[Saved data entries]
-- Opening Marker --

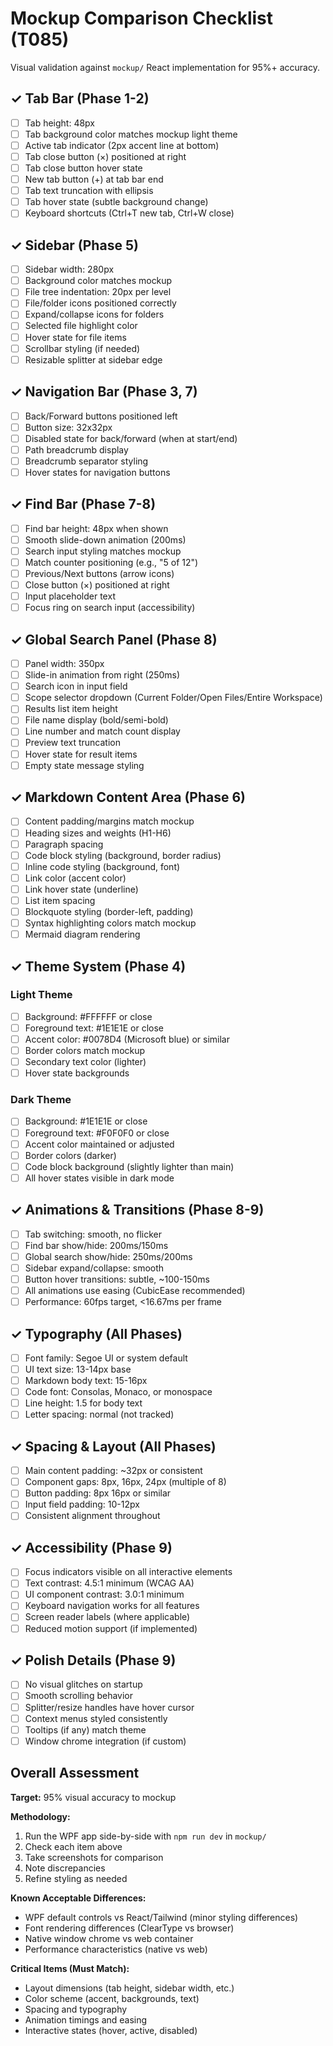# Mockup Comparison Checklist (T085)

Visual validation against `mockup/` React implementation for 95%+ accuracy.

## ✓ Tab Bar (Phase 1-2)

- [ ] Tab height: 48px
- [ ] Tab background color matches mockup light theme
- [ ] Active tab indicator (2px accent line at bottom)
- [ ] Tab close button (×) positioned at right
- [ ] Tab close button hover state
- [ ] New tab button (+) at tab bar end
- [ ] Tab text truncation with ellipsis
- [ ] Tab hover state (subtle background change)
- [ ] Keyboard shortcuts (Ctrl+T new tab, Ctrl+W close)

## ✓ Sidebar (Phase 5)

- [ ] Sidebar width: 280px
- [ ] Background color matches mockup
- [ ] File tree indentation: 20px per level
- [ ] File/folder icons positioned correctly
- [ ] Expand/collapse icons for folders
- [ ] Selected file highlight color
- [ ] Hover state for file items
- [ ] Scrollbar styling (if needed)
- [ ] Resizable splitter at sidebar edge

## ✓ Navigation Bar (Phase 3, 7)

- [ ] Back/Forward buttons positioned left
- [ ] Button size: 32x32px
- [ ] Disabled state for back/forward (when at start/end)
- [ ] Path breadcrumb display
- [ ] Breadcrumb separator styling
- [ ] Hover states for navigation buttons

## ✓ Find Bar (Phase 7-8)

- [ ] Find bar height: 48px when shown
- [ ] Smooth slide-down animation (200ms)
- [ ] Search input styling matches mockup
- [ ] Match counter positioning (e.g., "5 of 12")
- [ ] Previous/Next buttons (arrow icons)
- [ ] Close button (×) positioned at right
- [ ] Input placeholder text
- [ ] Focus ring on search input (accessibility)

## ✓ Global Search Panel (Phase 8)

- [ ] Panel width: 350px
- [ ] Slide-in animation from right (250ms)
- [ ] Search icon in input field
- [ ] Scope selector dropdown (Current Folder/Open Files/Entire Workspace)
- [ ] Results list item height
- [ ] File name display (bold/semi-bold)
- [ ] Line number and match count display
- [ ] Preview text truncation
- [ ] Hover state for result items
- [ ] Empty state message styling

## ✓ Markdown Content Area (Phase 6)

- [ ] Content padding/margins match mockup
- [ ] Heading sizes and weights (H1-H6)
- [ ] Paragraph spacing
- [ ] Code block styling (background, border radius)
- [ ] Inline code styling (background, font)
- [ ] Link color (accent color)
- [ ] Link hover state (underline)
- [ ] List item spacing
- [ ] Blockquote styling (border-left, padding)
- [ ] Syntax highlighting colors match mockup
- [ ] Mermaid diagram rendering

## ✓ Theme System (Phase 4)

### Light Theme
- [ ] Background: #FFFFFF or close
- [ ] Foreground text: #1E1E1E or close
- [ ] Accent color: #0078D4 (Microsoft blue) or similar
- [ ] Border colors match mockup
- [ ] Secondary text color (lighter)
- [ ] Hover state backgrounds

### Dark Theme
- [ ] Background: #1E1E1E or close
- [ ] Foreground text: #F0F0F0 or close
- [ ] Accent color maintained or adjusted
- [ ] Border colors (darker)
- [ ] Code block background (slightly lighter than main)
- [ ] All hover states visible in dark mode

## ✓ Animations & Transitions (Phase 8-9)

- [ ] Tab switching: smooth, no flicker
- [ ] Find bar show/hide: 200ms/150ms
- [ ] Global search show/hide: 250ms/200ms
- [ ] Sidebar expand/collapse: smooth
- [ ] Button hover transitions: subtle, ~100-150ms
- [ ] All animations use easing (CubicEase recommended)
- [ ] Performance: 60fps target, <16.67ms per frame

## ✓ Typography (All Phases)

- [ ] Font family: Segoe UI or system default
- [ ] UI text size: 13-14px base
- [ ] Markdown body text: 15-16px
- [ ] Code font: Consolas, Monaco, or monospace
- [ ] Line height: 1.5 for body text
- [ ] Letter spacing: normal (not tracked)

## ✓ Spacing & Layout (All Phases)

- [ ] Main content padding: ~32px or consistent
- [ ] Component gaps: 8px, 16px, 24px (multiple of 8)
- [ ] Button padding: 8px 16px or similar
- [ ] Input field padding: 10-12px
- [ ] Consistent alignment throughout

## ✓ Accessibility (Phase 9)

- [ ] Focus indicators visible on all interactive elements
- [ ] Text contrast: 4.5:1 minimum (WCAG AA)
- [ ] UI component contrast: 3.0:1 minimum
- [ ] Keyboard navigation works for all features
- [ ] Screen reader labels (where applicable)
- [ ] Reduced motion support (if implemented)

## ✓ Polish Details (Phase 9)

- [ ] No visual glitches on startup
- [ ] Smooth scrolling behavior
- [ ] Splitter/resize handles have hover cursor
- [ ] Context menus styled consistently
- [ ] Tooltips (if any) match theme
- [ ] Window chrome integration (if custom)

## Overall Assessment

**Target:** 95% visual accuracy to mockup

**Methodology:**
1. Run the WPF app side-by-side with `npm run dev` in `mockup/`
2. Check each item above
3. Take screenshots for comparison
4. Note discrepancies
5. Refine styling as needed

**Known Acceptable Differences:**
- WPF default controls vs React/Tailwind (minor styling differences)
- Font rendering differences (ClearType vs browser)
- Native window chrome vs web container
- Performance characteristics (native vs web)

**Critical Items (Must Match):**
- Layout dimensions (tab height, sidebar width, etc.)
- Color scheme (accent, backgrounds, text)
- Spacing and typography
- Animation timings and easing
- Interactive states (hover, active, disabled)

-- Closing Marker --
-- Opening Marker --

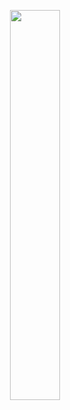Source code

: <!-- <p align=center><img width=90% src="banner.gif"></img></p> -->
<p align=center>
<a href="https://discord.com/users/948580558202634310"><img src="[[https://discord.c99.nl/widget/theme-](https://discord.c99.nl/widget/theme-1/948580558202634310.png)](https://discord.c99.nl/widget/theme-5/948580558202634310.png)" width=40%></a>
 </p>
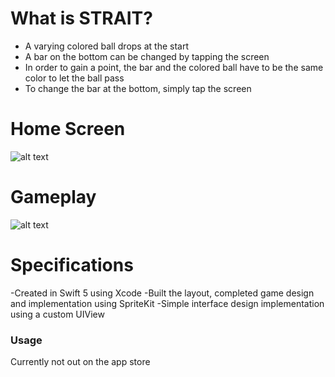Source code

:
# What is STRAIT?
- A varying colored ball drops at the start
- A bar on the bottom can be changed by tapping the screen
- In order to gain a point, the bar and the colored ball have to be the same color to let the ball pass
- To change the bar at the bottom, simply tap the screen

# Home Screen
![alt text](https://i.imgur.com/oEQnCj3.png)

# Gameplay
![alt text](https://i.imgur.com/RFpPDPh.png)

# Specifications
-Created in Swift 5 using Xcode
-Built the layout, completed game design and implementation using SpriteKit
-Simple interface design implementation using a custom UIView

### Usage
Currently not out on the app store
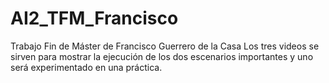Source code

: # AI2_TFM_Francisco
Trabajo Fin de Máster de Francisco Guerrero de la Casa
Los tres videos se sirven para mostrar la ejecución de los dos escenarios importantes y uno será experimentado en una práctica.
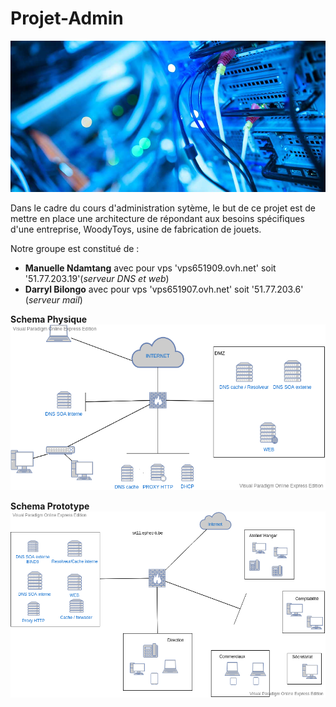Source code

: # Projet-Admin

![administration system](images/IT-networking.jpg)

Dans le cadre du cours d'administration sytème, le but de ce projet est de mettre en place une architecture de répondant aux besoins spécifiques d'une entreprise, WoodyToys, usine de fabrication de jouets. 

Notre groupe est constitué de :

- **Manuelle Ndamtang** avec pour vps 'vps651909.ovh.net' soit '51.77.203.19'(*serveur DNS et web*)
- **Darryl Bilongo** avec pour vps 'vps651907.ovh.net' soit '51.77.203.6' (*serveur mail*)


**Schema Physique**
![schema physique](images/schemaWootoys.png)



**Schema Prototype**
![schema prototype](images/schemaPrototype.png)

-- Closing Marker --
-- Opening Marker --

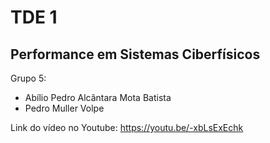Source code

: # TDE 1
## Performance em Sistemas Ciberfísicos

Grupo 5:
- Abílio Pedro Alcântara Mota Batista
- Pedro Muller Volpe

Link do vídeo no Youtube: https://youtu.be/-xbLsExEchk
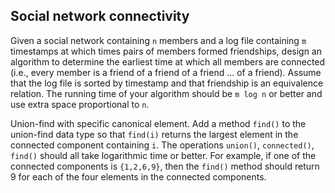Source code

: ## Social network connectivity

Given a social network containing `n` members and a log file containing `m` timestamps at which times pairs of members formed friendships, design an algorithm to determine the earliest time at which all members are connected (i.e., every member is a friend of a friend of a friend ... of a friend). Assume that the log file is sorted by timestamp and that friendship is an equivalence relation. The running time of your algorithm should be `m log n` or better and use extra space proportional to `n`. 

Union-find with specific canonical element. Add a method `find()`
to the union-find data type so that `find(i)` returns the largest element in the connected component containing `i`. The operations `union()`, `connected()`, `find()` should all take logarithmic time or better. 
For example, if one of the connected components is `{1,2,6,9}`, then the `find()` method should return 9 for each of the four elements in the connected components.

-- Closing Marker --

:: WORK REQUEST ::
From the entries above, copy each line that holds "states".

:: WRITTEN SOLUTION ::
- [ ] Hover states for navigation buttons
- [ ] All hover states visible in dark mode
- Interactive states (hover, active, disabled)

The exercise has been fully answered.